Es bestand hier eine Pfarrkirche und eine Frühmesserei. Zu ersterer gehörte der Hof Füllmenbach, den Bischof Günther von Speier 1152 dem Kloster Maulbronn mit der Verpflichtung übergab, der Kirche und deren Schirmvogt, Wernher von Roßwag, in jedem Schaltjahre 10 Schillinge zu zahlen.
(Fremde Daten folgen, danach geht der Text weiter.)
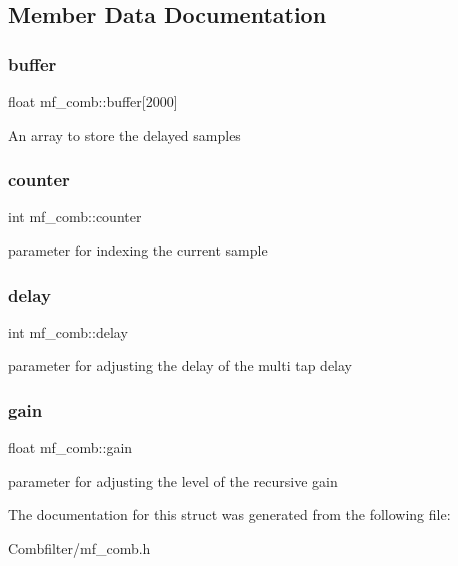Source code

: \subsection{Member Data Documentation}
\mbox{\label{structmf__comb_a0fc2e7d60244597a0b9c221dea042cca}} 
\subsubsection{\texorpdfstring{buffer}{buffer}}
{\footnotesize\ttfamily float mf\+\_\+comb\+::buffer\mbox{[}2000\mbox{]}}

An array to store the delayed samples \mbox{\label{structmf__comb_ab7a1f487fb56b06ee98393dec50c36ee}} 
\subsubsection{\texorpdfstring{counter}{counter}}
{\footnotesize\ttfamily int mf\+\_\+comb\+::counter}

parameter for indexing the current sample \mbox{\label{structmf__comb_a7d1902007eda85c94aab30d2d4c5607a}} 
\subsubsection{\texorpdfstring{delay}{delay}}
{\footnotesize\ttfamily int mf\+\_\+comb\+::delay}

parameter for adjusting the delay of the multi tap delay \mbox{\label{structmf__comb_a395f06c6d6486d3408b4fc1a45f0ed4b}} 
\subsubsection{\texorpdfstring{gain}{gain}}
{\footnotesize\ttfamily float mf\+\_\+comb\+::gain}

parameter for adjusting the level of the recursive gain 

The documentation for this struct was generated from the following file\+:\begin{DoxyCompactItemize}
\item 
Combfilter/mf\+\_\+comb.\+h\end{DoxyCompactItemize}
Das Patronatrecht zu derselben schenkt 13. Dezember 1356 Edelknecht Johannes Fürderer von Enzberg nebst dem Walde Gerhardshalde, dem das Patronatrecht von Alters her anklebt, an Kloster Herrenalb, welchem auch das Präsentationsrecht zur Frühmesse blieb; und 17. März 1407 wurde durch Bulle Bonifaz IX. die Kirche dem Kloster incorporirt (Mone Zeitschr. 7, 81). – 17. Oktober 1439 wurde Maulbronn mit Herrenalb wegen eines Neugereuts hier verglichen, und 4. September 1492 zwischen Maulbronn und dem Frühmesser ein Vertrag wegen Gülten erneuert, 16. April 1531 ein Streit zwischen Herrenalb und der Gemeinde wegen der Frühmeßpfründe durch Maulbronn geschlichtet.

1504 wurde der Ort von den Wirtembergern verbrannt.